Grey Griffins
- The logo of the Grey Griffins book series.
- The Revenge of the Shadow King The Rise of the Black Wolf The Fall of the Templar The Brimstone Key The Relic Hunters The Paragon Prison
- Author: Derek Benz and J. S. Lewis
- Illustrator: August Hall
- Cover artist: Richard Amari
- Country: United States and Canada
- Language: English
- Genre: Children's literature, science fiction, fantasy
- Publisher: Orchard Books (an imprint of Scholastic Inc); Little, Brown Books for Young Readers
- Published: March 2006 – May 2012
- Website: grey-griffins.com

= Grey Griffins =

Children's novel series

Grey Griffins is a children's novel series written by the American authors Derek Benz and J. S. Lewis in collaboration.

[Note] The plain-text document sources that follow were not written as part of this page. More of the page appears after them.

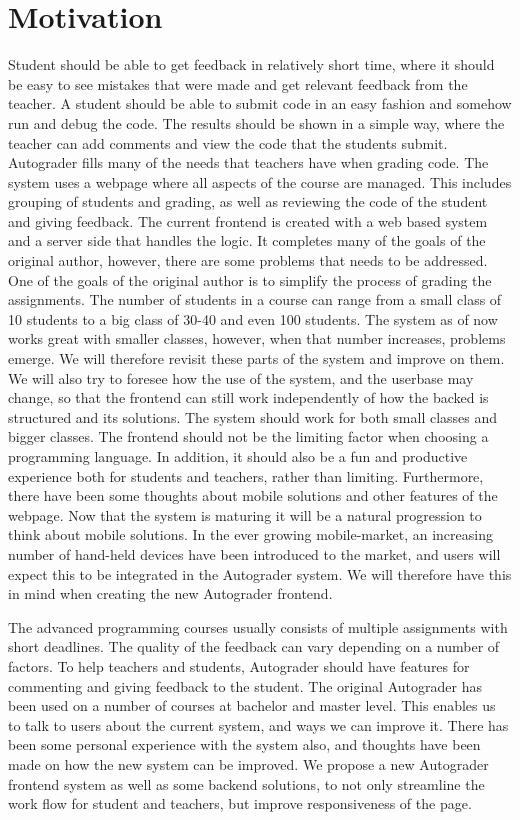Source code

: \chapter*{Motivation}

 Student should be able to get feedback in relatively short time, where it should be easy to see mistakes that were made and get relevant feedback from the teacher. A student should be able to submit code in an easy fashion and somehow run and debug the code. The results should be shown in a simple way, where the teacher can add comments and view the code that the students submit. Autograder fills many of the needs that teachers have when grading code. The system uses a webpage where all aspects of the course are managed. This includes grouping of students and grading, as well as reviewing the code of the student and giving feedback. The current frontend is created with a web based system and a server side that handles the logic. It completes many of the goals of the original author, however, there are some problems that needs to be addressed. One of the goals of the original author is to simplify the process of grading the assignments. The number of students in a course can range from a small class of 10 students to a big class of 30-40 and even 100 students. The system as of now works great with smaller classes, however, when that number increases, problems emerge. We will therefore revisit these parts of the system and improve on them. We will also try to foresee how the use of the system, and the userbase may change, so that the frontend can still work independently of how the backed is structured and its solutions. The system should work for both small classes and bigger classes. The frontend should not be the limiting factor when choosing a programming language. In addition, it should also be a fun and productive experience both for students and teachers, rather than limiting. Furthermore, there have been some thoughts about mobile solutions and other features of the webpage. Now that the system is maturing it will be a natural progression to think about mobile solutions. In the ever growing mobile-market, an increasing number of hand-held devices have been introduced to the market, and users will expect this to be integrated in the Autograder system. We will therefore have this in mind when creating the new Autograder frontend.

The advanced programming courses usually consists of multiple assignments with short deadlines. The quality of the feedback can vary depending on a number of factors. To help teachers and students, Autograder should have features for commenting and giving feedback to the student. The original Autograder has been used on a number of courses at bachelor and master level. This enables us to talk to users about the current system, and ways we can improve it. There has been some personal experience with the system also, and thoughts have been made on how the new system can be improved. We propose a new Autograder frontend system as well as some backend solutions, to not only streamline the work flow for student and teachers, but improve responsiveness of the page.
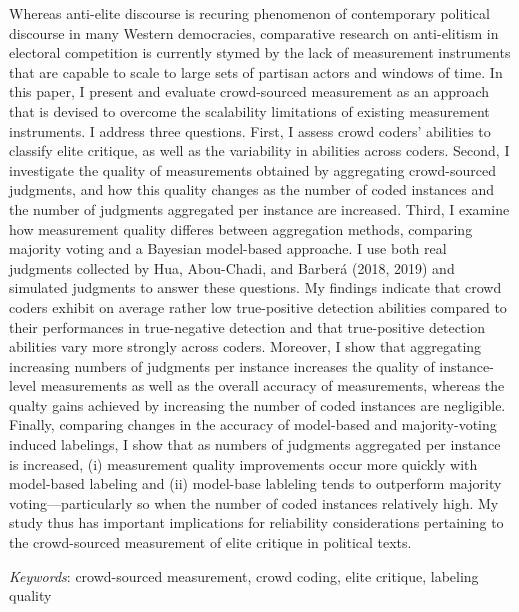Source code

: \documentclass[12pt,]{article}
\renewenvironment{abstract}
{{%
  \setlength{\leftmargin}{0mm}
  \setlength{\rightmargin}{\leftmargin}%
}%
  \relax}
{\endlist}
\begin{document}
\begin{abstract}

\hbox{\vrule height .2pt width 39.14pc}

\vskip 8.5pt %

\noindent Whereas anti-elite discourse is recuring phenomenon of contemporary
political discourse in many Western democracies, comparative research on
anti-elitism in electoral competition is currently stymed by the lack of
measurement instruments that are capable to scale to large sets of
partisan actors and windows of time. In this paper, I present and
evaluate crowd-sourced measurement as an approach that is devised to
overcome the scalability limitations of existing measurement
instruments. I address three questions. First, I assess crowd coders'
abilities to classify elite critique, as well as the variability in
abilities across coders. Second, I investigate the quality of
measurements obtained by aggregating crowd-sourced judgments, and how
this quality changes as the number of coded instances and the number of
judgments aggregated per instance are increased. Third, I examine how
measurement quality differes between aggregation methods, comparing
majority voting and a Bayesian model-based approache. I use both real
judgments collected by Hua, Abou-Chadi, and Barberá (2018, 2019) and
simulated judgments to answer these questions. My findings indicate that
crowd coders exhibit on average rather low true-positive detection
abilities compared to their performances in true-negative detection and
that true-positive detection abilities vary more strongly across coders.
Moreover, I show that aggregating increasing numbers of judgments per
instance increases the quality of instance-level measurements as well as
the overall accuracy of measurements, whereas the qualty gains achieved
by increasing the number of coded instances are negligible. Finally,
comparing changes in the accuracy of model-based and majority-voting
induced labelings, I show that as numbers of judgments aggregated per
instance is increased, (i) measurement quality improvements occur more
quickly with model-based labeling and (ii) model-base lableling tends to
outperform majority voting---particularly so when the number of coded
instances relatively high. My study thus has important implications for
reliability considerations pertaining to the crowd-sourced measurement
of elite critique in political texts.


\vskip 8.5pt \noindent \emph{Keywords}: crowd-sourced measurement, crowd coding, elite critique, labeling
quality \par

\hbox{\vrule height .2pt width 39.14pc}



\end{abstract}
\end{document}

The first trilogy in the series was published by Orchard Books, an imprint of Scholastic Inc. The authors signed with Little, Brown Books for Young Readers for the second trilogy.

== Plot ==
The Grey Griffins series follows the story of four close friends (Max, Ernie, Natalia and Harley) who find the small town they have lived in all their lives is ground zero for an invasion of the darkest and most dangerous sort of magic.

==List of novels==

===Main Trilogy===
- The Revenge of the Shadow King (March 2006)
- The Rise of the Black Wolf (January 2007)
- The Fall of the Templar (January 2008)

===Clockwork Chronicles===
- The Brimstone Key (June 7, 2010)
- The Relic Hunters (May 10, 2011)
- The Paragon Prison (May 8, 2012)

==List of major characters==
- Grayson Maximillian Sumner III / Max Sumner: Leader of the Secret Order of the Grey Griffins.
- Ernie Tweeny: Youngest of the Grey Griffins; AKA: Agent Thunderbolt.
- Natalia Romanov: Detective of the Grey Griffins.
- Harley Davidson Eisenstein: Engineer and tough guy of the Grey Griffins.